The business of writing with Kate Hennessy

Kate Hennessy is a professional writer who splits her time between corporate writing, journalism, editing and communications consulting. Her love of writing goes beyond the offices of Australian businesses, however. She is also a journalist and writes weekly music reviews for Fairfax and other arts publications as well as travel features for newspapers and magazines. Kate presents our Business Writing Essentials and Professional Business Writing seminars. Here she tells us what she loves about writing, teaching, and her life as a writer.

When did you decide you wanted to be a writer and what inspired you?

Well, there’s writing creatively and writing professionally. I do the latter for a living but I’ve written creatively for as long as I can remember. I read all the time as a kid. And I mean all the time: I didn’t ride a bike; I read. Maybe that was my inspiration?

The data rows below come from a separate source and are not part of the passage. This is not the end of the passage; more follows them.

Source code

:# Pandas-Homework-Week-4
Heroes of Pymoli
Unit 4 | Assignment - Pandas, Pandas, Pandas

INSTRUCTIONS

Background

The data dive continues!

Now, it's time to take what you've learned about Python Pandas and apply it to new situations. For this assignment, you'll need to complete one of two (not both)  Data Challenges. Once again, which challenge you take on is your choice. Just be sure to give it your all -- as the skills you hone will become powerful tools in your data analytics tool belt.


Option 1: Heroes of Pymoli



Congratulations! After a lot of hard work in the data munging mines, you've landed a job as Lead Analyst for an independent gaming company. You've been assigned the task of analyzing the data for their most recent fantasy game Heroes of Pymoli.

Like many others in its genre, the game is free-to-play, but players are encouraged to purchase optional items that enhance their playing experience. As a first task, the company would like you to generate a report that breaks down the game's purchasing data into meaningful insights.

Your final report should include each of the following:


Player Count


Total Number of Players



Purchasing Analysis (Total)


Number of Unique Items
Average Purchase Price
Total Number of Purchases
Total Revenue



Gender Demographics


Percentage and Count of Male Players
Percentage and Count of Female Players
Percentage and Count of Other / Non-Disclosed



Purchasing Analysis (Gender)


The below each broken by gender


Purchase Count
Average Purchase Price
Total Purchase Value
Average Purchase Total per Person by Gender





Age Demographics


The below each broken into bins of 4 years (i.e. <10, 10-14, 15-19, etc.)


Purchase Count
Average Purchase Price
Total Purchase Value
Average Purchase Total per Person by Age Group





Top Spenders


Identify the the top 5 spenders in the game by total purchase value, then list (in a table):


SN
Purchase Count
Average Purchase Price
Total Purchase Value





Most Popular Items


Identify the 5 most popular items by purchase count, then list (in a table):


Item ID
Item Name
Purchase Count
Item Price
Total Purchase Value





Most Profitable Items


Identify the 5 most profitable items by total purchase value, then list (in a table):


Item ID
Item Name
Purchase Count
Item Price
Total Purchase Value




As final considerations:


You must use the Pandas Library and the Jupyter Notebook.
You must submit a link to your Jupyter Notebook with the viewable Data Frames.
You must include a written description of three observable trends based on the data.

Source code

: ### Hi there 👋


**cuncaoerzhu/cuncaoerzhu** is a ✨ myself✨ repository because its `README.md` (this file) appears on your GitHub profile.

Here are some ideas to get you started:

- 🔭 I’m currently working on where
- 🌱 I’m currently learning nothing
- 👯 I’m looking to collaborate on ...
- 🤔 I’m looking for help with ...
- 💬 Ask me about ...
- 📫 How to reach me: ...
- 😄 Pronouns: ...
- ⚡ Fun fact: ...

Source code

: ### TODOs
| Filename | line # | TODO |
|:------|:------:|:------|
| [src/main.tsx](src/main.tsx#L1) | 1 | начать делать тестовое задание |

Kate HennessyAnother recollection is a short story I wrote as a young kid that my teacher loved. He told me what lines and language impressed him, specifically, and I remember feeling immeasurably proud, even important. The encouragement of kind teachers can make a lifelong impact! I also think writers tend to be observant in a very particular way and writing is the only outlet, or expression, for the detail of it. It feels necessary – more so than a ‘decision’.

How did you get into corporate writing?

I worked as a senior writer and editor at a corporate writing agency. As part of that job, I worked three days a week as the internal communications manager at Cisco so I left with both agency and in-house comms experience. It ended up being a pretty killer grounding in corporate writing because I left understanding the pressures that bear down on good writing when you’re in the belly of the corporate beast but also with the rigour that applies to writing when you work in an agency.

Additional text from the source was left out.